Far from being the firebrands some assume, the Brotherhood's leaders are machine politicians, much more Tammany Hall than al-Qaida. Egypt's generals, on the other hand, have been so obsessed with holding political power to preserve their vast business empire that they allowed extremists unconnected with the Brotherhood to become entrenched in the Sinai Peninsula.
This weekend's forced retirements of several top generals notwithstanding, the military's relationship with the Brotherhood is deeply symbiotic -- if hardly friendly. Keeping the specter of Islamist rule in view has helped the Supreme Council of the Armed Forces dissuade the United States from insisting they return to their barracks. The threat of the military reclaiming full power, in turn, allowed the Brotherhood to win grudging support from secular Egyptians, the overwhelming majority of the electorate.
The military advanced this tacit alliance by setting election rules favoring the Brotherhood in last winter's parliamentary elections, disqualifying for president all but one secular candidate not affiliated with the old regime, and harassing and imprisoning the Brotherhood's secular competitors. The Brotherhood, in turn, was late in joining the revolution and abstained from most subsequent protests against military repression.

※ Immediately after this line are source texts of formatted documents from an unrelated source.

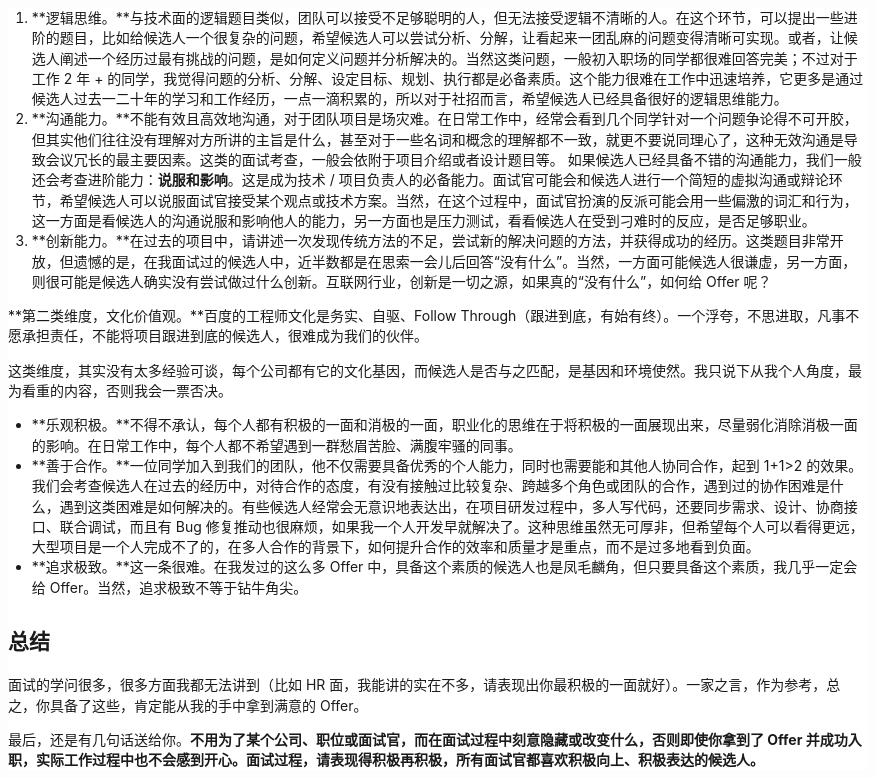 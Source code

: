 1. **逻辑思维。**与技术面的逻辑题目类似，团队可以接受不足够聪明的人，但无法接受逻辑不清晰的人。在这个环节，可以提出一些进阶的题目，比如给候选人一个很复杂的问题，希望候选人可以尝试分析、分解，让看起来一团乱麻的问题变得清晰可实现。或者，让候选人阐述一个经历过最有挑战的问题，是如何定义问题并分析解决的。当然这类问题，一般初入职场的同学都很难回答完美；不过对于工作 2 年 + 的同学，我觉得问题的分析、分解、设定目标、规划、执行都是必备素质。这个能力很难在工作中迅速培养，它更多是通过候选人过去一二十年的学习和工作经历，一点一滴积累的，所以对于社招而言，希望候选人已经具备很好的逻辑思维能力。
2. **沟通能力。**不能有效且高效地沟通，对于团队项目是场灾难。在日常工作中，经常会看到几个同学针对一个问题争论得不可开胶，但其实他们往往没有理解对方所讲的主旨是什么，甚至对于一些名词和概念的理解都不一致，就更不要说同理心了，这种无效沟通是导致会议冗长的最主要因素。这类的面试考查，一般会依附于项目介绍或者设计题目等。
    如果候选人已经具备不错的沟通能力，我们一般还会考查进阶能力：**说服和影响**。这是成为技术 / 项目负责人的必备能力。面试官可能会和候选人进行一个简短的虚拟沟通或辩论环节，希望候选人可以说服面试官接受某个观点或技术方案。当然，在这个过程中，面试官扮演的反派可能会用一些偏激的词汇和行为，这一方面是看候选人的沟通说服和影响他人的能力，另一方面也是压力测试，看看候选人在受到刁难时的反应，是否足够职业。
3. **创新能力。**在过去的项目中，请讲述一次发现传统方法的不足，尝试新的解决问题的方法，并获得成功的经历。这类题目非常开放，但遗憾的是，在我面试过的候选人中，近半数都是在思索一会儿后回答“没有什么”。当然，一方面可能候选人很谦虚，另一方面，则很可能是候选人确实没有尝试做过什么创新。互联网行业，创新是一切之源，如果真的“没有什么”，如何给 Offer 呢？

**第二类维度，文化价值观。**百度的工程师文化是务实、自驱、Follow Through（跟进到底，有始有终）。一个浮夸，不思进取，凡事不愿承担责任，不能将项目跟进到底的候选人，很难成为我们的伙伴。

这类维度，其实没有太多经验可谈，每个公司都有它的文化基因，而候选人是否与之匹配，是基因和环境使然。我只说下从我个人角度，最为看重的内容，否则我会一票否决。

- **乐观积极。**不得不承认，每个人都有积极的一面和消极的一面，职业化的思维在于将积极的一面展现出来，尽量弱化消除消极一面的影响。在日常工作中，每个人都不希望遇到一群愁眉苦脸、满腹牢骚的同事。
- **善于合作。**一位同学加入到我们的团队，他不仅需要具备优秀的个人能力，同时也需要能和其他人协同合作，起到 1+1>2 的效果。我们会考查候选人在过去的经历中，对待合作的态度，有没有接触过比较复杂、跨越多个角色或团队的合作，遇到过的协作困难是什么，遇到这类困难是如何解决的。有些候选人经常会无意识地表达出，在项目研发过程中，多人写代码，还要同步需求、设计、协商接口、联合调试，而且有 Bug 修复推动也很麻烦，如果我一个人开发早就解决了。这种思维虽然无可厚非，但希望每个人可以看得更远，大型项目是一个人完成不了的，在多人合作的背景下，如何提升合作的效率和质量才是重点，而不是过多地看到负面。
- **追求极致。**这一条很难。在我发过的这么多 Offer 中，具备这个素质的候选人也是凤毛麟角，但只要具备这个素质，我几乎一定会给 Offer。当然，追求极致不等于钻牛角尖。

## 总结

面试的学问很多，很多方面我都无法讲到（比如 HR 面，我能讲的实在不多，请表现出你最积极的一面就好）。一家之言，作为参考，总之，你具备了这些，肯定能从我的手中拿到满意的 Offer。

最后，还是有几句话送给你。**不用为了某个公司、职位或面试官，而在面试过程中刻意隐藏或改变什么，否则即使你拿到了 Offer 并成功入职，实际工作过程中也不会感到开心。面试过程，请表现得积极再积极，所有面试官都喜欢积极向上、积极表达的候选人。**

The power struggle in Egypt is not fundamentally about Israel. Benjamin Netanyahu's aggressive settlement-building policy has made it impossible for any viable politicians in Egypt to embrace Israel openly. But neither does the Brotherhood, nor any other civilian group, have an interest in inflaming tensions with Israel. Egypt's economy is in tatters after decades of corrupt military rule, and no group can retain broad support without showing tangible progress.
Morsi's inability to persuade any recognized figure with economic or foreign policy expertise to serve as prime minister shows the widespread belief that his administration will be short-lived. This is welcome: Egypt deserves a leader who reflects the hopes and aspirations of the full breadth of its society.

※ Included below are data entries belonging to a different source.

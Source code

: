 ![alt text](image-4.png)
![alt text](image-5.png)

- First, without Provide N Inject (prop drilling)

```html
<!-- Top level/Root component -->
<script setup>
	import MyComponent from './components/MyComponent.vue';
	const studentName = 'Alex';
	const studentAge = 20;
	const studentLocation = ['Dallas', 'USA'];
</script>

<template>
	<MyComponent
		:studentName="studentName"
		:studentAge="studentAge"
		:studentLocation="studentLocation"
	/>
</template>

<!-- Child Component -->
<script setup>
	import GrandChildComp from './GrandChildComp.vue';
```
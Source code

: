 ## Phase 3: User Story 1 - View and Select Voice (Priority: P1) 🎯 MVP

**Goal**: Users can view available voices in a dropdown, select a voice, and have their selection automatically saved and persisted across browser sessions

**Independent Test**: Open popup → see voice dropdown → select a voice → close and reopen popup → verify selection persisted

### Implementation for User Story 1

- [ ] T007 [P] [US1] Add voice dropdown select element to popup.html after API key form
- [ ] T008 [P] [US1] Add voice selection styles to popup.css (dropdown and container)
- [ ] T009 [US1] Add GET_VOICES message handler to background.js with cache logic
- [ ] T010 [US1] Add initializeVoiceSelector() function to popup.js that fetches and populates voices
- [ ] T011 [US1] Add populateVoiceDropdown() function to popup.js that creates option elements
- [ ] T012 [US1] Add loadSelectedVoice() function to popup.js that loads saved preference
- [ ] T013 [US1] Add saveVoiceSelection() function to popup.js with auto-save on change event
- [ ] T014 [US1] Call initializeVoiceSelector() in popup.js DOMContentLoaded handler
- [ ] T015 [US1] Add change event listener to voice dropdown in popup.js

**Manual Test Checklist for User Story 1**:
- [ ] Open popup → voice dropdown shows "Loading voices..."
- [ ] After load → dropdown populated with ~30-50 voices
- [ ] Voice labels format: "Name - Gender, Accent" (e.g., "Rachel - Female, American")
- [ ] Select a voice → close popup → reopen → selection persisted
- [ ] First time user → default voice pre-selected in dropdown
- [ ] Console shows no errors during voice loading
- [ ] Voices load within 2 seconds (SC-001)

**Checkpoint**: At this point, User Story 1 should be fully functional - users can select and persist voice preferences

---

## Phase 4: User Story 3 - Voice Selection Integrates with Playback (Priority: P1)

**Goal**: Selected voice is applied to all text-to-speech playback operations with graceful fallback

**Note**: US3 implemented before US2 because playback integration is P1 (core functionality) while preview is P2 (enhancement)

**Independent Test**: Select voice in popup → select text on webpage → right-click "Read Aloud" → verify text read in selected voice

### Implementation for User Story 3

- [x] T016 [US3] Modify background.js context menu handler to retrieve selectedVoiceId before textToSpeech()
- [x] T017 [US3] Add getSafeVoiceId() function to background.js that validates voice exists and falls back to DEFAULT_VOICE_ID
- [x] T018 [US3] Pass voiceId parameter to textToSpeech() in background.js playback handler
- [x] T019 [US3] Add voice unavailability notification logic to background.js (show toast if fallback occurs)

The question is what comes next. International observers have been paying considerable attention, justifiably, to the drafting of a new constitution, a process in which the military and the Brotherhood have marginalized other voices representing the vast majority of Egyptians. Neglected, but just as important, is the need for new election laws to prevent future regimes from excluding their opponents from the ballot, as the military did this spring, and to end abuses of the voting lists. Many parents of protesters killed in Tahrir Square, for example, were appalled to learn that the military regime had posthumously registered their children to vote.
Egypt's real future lies in its secular democrats, which by some estimates make up at least two-thirds of the population. Some formed independent trade unions, reminiscent of Poland's Solidarity. Others rallied middle-class youth support for those unions. Some even organized soccer clubs to demonstrate for democracy before the leading organizers were slaughtered last year. Many learned nonviolent advocacy in the United States -- in the tradition of Gandhi and the Rev. Martin Luther King -- and are strongly pro-Western.
They've paid a heavy price for their principles. The military imprisoned and tortured them in large numbers, before, during and since the revolution. While turning a blind eye to the Persian Gulf states' lavish funding of Islamists, the military regime slandered secular democrats as foreign stooges and convened show trials for those who received U.S. training.
Sadly, the Obama administration has been too preoccupied with the intricacies of the military-Brotherhood shadow theater to defend the secular democrats strongly. It should suspend military aid to Egypt until the generals and the Brotherhood release all civilians tried for peaceful organizing, allow representative elements of Egyptian society to participate in writing the constitution and election laws, and allow free and fair elections for parliament and a full-term president.
David Super, a professor of law at Georgetown University, is active with the nonprofit organization Voices for a Democratic Egypt.